At least 31,215 migrants have reached the Canary Islands this year. The figure is higher than last year, but still substantially under the number arriving in Italy (52,108), according to the UN refugee agency, UNHCR.
UN Migration's Missing Migrants project says at least 781 people have died on the Atlantic route towards the Canary Islands since the beginning of the year. The actual number could be much higher, since there is no official register of who sets off, and with such a vast route, no way of knowing how many boats, or people, have disappeared.

Dangerous Atlantic crossing
The Spanish human rights organization Caminando Fronteras (Walking Borders) estimates that in the first five months of 2024, at least 5,054 people died trying to reach Spain through various routes, the main one being the Atlantic route.

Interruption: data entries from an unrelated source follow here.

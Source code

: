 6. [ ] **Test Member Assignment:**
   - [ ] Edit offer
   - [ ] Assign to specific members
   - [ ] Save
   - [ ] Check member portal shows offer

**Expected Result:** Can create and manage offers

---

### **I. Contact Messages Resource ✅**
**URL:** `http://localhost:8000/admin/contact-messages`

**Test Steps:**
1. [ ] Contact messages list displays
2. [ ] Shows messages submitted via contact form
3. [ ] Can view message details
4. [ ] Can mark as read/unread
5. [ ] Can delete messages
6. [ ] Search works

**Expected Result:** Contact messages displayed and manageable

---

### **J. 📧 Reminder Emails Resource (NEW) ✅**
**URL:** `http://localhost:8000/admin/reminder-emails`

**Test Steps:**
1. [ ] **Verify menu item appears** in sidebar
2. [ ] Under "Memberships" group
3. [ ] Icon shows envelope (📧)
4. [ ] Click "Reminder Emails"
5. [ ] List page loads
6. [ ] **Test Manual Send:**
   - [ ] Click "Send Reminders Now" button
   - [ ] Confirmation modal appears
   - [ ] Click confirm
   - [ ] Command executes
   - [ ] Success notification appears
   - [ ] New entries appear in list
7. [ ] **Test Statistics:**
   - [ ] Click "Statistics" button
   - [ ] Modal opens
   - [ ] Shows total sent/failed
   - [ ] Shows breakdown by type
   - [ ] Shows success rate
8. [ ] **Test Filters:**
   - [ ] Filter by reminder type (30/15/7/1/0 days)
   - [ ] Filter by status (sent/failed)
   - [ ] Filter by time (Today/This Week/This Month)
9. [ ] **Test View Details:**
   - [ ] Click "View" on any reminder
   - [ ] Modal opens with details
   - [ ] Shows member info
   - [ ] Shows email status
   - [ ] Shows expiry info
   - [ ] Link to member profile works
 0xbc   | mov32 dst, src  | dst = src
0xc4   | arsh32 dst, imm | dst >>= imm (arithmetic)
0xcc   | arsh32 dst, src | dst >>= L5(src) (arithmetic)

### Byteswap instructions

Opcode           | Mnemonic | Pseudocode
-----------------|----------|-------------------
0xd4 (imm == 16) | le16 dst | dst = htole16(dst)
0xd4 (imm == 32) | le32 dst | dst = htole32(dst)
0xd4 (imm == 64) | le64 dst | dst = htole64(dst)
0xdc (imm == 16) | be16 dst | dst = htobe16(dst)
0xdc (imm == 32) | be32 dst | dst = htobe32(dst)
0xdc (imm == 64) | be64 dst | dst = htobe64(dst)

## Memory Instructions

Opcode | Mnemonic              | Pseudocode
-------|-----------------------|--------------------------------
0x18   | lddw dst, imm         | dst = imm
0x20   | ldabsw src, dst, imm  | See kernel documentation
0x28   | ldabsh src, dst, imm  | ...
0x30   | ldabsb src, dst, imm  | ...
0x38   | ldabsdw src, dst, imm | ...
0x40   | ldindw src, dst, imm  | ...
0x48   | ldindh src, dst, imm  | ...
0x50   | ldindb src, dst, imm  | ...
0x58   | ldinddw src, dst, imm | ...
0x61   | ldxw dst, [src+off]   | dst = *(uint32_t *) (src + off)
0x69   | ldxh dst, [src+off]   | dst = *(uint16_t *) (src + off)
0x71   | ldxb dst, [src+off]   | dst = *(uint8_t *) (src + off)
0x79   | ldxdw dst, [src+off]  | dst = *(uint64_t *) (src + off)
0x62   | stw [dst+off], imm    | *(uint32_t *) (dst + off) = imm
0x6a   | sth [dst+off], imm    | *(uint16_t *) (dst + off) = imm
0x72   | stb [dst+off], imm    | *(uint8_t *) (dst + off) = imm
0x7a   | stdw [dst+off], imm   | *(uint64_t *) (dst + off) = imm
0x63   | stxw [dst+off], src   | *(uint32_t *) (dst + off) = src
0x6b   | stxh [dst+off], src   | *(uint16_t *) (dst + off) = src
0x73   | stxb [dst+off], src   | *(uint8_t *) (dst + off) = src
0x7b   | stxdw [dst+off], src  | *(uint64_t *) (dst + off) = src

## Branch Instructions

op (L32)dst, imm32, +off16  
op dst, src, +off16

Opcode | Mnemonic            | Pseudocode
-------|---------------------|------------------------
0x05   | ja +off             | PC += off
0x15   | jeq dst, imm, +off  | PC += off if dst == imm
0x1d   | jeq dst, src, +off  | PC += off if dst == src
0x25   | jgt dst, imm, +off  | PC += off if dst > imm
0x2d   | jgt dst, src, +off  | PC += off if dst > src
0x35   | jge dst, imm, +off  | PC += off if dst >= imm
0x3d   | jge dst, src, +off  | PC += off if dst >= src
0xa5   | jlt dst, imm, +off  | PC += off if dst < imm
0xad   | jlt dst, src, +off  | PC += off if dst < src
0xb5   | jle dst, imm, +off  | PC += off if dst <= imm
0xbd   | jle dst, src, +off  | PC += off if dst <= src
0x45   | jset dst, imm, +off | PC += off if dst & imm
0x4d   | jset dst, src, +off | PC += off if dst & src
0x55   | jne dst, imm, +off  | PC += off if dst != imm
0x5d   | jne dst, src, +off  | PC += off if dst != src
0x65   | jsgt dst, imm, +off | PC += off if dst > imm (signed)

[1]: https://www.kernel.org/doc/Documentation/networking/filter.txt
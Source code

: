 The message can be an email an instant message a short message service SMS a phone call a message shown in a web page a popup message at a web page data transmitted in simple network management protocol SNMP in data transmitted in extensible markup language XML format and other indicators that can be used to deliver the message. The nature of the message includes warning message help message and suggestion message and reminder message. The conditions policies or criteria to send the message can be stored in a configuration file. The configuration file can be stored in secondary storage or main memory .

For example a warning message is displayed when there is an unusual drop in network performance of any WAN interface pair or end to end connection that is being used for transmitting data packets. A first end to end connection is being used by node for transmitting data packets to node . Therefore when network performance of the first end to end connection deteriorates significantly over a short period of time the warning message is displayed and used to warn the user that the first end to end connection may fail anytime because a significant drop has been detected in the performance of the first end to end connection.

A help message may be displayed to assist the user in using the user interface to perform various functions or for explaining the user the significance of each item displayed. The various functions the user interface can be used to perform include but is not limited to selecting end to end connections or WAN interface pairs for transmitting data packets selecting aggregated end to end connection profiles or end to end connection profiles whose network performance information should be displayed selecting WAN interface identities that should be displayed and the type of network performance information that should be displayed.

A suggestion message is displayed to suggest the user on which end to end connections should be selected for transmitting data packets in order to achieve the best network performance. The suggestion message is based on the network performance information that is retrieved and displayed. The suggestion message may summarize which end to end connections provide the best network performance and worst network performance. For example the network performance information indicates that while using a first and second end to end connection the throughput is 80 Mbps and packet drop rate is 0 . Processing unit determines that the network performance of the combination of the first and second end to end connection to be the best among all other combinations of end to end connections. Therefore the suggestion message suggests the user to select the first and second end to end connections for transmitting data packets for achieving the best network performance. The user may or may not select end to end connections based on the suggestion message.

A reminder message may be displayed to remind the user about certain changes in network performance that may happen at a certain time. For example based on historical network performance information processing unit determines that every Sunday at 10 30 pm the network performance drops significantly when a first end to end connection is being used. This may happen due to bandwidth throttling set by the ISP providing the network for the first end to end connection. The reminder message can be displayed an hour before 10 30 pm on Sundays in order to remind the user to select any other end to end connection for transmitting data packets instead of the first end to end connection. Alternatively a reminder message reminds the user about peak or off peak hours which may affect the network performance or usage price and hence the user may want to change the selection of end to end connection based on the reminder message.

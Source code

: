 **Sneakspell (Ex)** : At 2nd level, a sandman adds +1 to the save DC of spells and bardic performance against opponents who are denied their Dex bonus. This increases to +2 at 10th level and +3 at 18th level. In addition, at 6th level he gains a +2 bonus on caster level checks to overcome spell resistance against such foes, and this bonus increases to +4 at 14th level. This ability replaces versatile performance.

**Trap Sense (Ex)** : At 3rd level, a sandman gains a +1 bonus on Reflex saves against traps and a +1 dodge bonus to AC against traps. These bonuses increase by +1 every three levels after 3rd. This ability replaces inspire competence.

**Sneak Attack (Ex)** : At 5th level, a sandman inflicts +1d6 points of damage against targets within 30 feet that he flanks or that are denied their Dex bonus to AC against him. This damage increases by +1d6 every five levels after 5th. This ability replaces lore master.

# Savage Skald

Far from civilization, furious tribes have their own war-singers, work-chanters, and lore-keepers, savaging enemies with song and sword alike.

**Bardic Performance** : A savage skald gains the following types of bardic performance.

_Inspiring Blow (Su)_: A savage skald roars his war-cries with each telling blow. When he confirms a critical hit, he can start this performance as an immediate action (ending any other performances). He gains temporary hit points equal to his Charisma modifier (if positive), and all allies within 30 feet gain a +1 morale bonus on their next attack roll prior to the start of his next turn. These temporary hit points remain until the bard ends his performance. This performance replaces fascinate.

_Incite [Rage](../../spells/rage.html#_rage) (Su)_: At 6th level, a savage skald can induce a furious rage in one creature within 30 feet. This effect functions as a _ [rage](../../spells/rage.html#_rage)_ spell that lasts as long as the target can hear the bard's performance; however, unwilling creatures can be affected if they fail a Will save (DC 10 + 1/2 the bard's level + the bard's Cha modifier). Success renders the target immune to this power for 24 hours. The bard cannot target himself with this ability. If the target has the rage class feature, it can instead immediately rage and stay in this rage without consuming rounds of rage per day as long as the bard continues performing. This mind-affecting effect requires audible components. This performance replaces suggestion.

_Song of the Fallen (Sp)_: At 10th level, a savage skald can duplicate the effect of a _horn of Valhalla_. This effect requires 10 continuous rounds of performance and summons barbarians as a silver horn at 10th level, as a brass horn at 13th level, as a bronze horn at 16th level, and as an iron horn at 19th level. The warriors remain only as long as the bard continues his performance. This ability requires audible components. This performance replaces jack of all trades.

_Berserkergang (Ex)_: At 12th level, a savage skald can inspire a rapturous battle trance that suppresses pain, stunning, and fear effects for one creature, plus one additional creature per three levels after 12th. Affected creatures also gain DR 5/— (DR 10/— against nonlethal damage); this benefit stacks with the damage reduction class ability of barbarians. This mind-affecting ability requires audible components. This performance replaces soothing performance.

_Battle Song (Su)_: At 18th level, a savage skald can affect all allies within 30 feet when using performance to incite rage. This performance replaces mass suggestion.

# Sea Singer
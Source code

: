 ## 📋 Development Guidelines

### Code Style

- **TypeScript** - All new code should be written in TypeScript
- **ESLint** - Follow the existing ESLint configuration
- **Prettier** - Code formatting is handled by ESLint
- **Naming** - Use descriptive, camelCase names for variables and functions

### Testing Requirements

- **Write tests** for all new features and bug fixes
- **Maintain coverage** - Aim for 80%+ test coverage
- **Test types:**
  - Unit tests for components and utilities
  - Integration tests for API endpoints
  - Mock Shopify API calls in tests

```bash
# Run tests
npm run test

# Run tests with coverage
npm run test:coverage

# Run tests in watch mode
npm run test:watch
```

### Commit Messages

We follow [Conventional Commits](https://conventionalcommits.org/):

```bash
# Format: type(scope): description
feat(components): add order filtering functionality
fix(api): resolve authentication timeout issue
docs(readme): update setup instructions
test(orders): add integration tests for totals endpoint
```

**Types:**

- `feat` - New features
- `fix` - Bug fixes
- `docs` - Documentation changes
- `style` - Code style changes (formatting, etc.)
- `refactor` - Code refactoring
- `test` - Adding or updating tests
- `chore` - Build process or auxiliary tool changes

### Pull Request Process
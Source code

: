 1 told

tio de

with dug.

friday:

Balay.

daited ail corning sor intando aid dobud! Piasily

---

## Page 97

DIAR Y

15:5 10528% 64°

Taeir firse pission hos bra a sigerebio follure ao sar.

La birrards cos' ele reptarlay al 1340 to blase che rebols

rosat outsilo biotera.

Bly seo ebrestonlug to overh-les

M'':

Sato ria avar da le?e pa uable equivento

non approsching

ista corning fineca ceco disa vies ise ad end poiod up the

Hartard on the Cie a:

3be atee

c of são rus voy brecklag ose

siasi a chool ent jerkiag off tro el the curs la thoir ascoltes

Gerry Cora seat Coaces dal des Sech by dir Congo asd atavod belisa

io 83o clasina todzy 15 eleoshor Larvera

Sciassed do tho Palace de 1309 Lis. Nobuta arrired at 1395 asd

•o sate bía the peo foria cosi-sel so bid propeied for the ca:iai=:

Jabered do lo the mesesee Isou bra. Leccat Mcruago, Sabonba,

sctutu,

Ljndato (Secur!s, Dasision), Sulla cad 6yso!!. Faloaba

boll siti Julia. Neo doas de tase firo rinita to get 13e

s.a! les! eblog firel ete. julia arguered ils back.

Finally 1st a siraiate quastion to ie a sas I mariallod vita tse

In September, a boat overturned off El Hierro in the Canary Islands as it was approached by rescuers. Nine people were found dead on arrival, and at least 48 others were unaccounted for. This was the deadliest such incident in 30 years of crossing this route, reports Reuters.
The request from Spain to Frontex comes just a day after the Spanish prime minister, Pedro Sanchez, spoke in positive terms about migrants and migration, underlining in a speech in parliament that Spain needed migrants to secure the future of its country and economic growth.
Sanchez told parliamentarians that they should look to the facts about migrants, emphasizing that the majority of migrants to Spain came via legal routes. However he also said that it was important to manage migration properly and that he planned to urge the EU to speed up the implementation of the new pact on migration and asylum.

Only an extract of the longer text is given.